Gene-agnostic approaches to treating inherited retinal degenerations

Affiliations
Review

Gene-agnostic approaches to treating inherited retinal degenerations

Lindsey A Chew et al. Front Cell Dev Biol. .

Abstract

Most patients with inherited retinal degenerations (IRDs) have been waiting for treatments that are "just around the corner" for decades, with only a handful of seminal breakthroughs happening in recent years. Highlighting the difficulties in the quest for curative therapeutics, Luxturna required 16 years of development before finally obtaining United States Food and Drug Administration (FDA) approval and its international equivalents. IRDs are both genetically and phenotypically heterogeneous. While this diversity offers many opportunities for gene-by-gene precision medicine-based approaches, it also poses a significant challenge. For this reason, alternative (or parallel) strategies to identify more comprehensive, across-the-board therapeutics for the genetically and phenotypically diverse IRD patient population are very appealing. Even when gene-specific approaches may be available and become approved for use, many patients may have reached a disease stage whereby these approaches may no longer be viable. Thus, alternate visual preservation or restoration therapeutic approaches are needed at these stages. In this review, we underscore several gene-agnostic approaches that are being developed as therapeutics for IRDs. From retinal supplementation to stem cell transplantation, optogenetic therapy and retinal prosthetics, these strategies would bypass at least in part the need for treating every individual gene or mutation or provide an invaluable complement to them.
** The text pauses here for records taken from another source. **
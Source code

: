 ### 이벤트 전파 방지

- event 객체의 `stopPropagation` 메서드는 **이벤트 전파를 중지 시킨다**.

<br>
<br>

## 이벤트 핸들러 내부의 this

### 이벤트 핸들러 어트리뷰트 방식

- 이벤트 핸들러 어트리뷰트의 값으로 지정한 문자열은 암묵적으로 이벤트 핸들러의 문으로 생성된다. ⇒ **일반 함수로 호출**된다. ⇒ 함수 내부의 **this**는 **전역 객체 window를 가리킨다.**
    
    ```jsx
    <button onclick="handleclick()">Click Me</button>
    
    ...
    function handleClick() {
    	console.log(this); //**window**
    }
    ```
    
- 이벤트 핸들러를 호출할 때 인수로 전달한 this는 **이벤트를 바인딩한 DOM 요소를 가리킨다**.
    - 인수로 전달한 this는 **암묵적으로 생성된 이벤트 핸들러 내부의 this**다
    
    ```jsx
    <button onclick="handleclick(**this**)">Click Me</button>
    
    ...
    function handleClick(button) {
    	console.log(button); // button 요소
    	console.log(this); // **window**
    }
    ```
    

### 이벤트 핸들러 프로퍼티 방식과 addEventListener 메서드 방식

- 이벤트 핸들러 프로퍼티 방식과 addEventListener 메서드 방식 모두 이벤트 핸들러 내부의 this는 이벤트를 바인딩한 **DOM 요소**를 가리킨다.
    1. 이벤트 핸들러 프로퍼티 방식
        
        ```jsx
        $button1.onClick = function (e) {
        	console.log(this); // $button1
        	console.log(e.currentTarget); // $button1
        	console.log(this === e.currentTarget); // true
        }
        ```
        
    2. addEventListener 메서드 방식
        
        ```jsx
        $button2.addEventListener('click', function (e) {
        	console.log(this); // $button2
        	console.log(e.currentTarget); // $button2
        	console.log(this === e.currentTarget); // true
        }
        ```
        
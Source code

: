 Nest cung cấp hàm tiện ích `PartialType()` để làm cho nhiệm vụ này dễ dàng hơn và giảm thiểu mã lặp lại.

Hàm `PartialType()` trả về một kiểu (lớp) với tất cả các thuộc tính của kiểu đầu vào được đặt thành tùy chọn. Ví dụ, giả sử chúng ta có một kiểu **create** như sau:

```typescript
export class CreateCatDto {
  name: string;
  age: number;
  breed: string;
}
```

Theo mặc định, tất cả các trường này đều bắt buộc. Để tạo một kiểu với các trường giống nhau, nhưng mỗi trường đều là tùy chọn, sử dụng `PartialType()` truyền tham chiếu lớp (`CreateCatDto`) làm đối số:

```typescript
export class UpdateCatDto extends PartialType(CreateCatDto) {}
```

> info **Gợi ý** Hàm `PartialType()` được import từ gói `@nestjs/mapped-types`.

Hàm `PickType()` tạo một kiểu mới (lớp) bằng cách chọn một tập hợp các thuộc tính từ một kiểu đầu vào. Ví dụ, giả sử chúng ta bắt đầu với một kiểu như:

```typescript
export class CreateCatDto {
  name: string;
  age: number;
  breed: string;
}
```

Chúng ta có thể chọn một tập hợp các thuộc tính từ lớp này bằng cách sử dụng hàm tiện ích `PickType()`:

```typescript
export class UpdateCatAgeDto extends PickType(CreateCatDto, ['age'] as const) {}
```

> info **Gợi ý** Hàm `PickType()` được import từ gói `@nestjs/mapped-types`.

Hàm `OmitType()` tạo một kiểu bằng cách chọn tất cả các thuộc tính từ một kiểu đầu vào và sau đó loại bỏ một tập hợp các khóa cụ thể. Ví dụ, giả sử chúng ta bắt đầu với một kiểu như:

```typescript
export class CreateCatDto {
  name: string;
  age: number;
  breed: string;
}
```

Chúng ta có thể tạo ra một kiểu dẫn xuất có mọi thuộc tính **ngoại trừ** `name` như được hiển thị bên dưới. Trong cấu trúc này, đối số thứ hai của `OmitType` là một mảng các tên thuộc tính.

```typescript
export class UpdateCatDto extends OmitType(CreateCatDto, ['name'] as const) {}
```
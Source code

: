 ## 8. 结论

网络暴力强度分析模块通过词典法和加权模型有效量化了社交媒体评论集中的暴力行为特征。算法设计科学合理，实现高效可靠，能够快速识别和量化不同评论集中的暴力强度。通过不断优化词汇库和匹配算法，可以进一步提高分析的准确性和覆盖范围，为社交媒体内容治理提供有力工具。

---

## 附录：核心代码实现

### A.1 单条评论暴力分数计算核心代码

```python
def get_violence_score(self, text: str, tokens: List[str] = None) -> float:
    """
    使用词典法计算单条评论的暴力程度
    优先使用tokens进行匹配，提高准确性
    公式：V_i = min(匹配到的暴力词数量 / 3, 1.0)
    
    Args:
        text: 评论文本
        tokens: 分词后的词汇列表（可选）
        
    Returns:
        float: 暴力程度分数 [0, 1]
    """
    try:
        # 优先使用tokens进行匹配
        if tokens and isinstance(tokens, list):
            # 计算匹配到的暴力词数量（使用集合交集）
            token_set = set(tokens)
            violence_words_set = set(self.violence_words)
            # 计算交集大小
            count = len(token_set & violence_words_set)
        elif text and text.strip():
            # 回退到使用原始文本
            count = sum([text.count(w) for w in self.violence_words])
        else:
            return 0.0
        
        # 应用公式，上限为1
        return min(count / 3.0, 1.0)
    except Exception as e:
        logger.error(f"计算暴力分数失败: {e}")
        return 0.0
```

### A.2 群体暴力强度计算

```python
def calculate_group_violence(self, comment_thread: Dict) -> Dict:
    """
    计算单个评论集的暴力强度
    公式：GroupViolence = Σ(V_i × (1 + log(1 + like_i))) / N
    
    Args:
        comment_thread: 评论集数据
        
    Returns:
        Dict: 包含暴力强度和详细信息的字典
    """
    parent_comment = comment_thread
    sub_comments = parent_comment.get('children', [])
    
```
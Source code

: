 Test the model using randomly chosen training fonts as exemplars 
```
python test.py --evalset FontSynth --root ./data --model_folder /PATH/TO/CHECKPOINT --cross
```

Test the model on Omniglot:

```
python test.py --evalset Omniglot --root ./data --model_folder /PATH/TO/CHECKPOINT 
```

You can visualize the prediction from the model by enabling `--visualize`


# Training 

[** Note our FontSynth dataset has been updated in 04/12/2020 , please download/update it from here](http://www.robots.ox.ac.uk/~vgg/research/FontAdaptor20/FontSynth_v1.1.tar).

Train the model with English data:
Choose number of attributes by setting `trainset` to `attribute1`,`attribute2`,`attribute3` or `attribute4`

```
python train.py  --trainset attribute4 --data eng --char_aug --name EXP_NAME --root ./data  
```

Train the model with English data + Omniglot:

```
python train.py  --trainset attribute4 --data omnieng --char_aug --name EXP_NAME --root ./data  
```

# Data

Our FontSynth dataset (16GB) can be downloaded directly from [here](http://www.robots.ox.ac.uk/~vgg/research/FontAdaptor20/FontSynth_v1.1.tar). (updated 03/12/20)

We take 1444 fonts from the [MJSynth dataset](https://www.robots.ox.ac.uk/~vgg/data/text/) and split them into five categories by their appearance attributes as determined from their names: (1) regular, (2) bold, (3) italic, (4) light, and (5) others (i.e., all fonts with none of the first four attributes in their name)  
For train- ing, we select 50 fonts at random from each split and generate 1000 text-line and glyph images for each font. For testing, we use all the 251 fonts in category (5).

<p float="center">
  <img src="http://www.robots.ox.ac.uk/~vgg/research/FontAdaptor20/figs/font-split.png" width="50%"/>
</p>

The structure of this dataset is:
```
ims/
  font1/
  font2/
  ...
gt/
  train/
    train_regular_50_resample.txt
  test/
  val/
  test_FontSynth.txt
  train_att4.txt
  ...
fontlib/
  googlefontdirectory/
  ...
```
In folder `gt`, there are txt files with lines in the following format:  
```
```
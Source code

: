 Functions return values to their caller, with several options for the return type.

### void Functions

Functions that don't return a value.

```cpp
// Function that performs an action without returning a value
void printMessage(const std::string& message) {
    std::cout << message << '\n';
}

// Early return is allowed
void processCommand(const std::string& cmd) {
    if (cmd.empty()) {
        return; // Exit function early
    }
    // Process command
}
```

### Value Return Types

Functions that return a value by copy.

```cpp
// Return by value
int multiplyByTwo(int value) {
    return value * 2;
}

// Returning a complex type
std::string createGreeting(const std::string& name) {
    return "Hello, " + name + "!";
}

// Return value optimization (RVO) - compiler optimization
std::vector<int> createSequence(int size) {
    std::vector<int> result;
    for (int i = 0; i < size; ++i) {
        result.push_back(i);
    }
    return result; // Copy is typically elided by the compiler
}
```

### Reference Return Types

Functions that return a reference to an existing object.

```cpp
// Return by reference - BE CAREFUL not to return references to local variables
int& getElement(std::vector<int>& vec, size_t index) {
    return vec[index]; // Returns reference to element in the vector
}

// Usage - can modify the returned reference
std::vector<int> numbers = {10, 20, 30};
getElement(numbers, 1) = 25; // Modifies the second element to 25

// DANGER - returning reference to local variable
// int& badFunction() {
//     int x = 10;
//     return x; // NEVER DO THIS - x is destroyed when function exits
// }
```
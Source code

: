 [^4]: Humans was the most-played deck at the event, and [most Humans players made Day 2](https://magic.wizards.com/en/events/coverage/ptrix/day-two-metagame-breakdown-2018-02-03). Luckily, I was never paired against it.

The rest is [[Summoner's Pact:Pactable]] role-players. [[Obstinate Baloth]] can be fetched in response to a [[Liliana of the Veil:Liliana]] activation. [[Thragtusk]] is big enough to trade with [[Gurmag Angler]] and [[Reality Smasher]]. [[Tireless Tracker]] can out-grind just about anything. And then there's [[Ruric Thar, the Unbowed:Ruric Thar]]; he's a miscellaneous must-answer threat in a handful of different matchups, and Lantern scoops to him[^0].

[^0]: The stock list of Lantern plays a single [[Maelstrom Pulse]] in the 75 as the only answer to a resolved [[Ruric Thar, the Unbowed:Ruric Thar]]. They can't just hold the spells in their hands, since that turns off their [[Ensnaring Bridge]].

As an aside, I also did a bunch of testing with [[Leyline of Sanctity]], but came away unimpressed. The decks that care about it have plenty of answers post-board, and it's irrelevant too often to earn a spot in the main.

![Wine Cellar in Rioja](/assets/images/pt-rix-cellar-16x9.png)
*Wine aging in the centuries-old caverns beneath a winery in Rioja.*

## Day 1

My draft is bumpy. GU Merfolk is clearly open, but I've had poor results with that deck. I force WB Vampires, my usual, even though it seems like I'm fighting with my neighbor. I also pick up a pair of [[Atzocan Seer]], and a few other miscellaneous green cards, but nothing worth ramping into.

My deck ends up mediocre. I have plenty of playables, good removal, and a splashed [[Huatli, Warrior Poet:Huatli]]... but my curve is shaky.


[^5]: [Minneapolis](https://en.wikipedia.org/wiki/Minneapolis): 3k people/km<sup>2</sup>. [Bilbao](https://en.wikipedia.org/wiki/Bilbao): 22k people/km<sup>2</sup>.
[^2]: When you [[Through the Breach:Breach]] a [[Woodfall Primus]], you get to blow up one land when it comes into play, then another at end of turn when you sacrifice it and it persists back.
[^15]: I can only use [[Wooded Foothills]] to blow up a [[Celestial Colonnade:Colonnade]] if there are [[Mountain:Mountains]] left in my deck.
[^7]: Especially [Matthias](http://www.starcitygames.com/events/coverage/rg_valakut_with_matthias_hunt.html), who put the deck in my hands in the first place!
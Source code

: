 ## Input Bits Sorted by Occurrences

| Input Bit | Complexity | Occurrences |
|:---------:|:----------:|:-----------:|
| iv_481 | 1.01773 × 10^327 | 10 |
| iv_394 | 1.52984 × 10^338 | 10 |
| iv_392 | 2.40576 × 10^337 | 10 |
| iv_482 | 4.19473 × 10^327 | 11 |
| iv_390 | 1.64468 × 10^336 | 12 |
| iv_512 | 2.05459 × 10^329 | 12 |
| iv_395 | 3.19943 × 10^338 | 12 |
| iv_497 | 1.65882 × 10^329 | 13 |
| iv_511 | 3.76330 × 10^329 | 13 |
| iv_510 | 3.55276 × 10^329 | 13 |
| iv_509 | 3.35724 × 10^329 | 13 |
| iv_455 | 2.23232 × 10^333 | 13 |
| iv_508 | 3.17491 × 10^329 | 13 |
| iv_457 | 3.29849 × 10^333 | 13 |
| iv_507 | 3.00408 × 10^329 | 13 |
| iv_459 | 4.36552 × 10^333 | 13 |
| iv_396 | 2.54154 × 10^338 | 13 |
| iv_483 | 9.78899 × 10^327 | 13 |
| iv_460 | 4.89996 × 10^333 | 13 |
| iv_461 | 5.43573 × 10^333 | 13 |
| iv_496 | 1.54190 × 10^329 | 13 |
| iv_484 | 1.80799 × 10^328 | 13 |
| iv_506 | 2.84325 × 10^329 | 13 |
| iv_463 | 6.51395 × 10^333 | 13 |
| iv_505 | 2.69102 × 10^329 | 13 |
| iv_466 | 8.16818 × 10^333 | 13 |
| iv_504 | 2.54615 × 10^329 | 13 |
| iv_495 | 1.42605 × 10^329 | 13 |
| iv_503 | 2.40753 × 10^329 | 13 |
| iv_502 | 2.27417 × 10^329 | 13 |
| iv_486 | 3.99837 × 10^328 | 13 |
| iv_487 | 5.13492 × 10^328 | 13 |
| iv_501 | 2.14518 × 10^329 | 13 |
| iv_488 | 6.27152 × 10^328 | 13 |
By considering the diverse patient population and treatment strategies suited for different stages and patterns of retinal degeneration, gene agnostic approaches are very well poised to impact favorably outcomes and prognosis for IRD patients.

Keywords: gene therapy; gene-agnostic; inherited retinal degenerations; optogenetics; photoreceptor transplantation; retinal dystrophies; retinal prosthetics; stem cells.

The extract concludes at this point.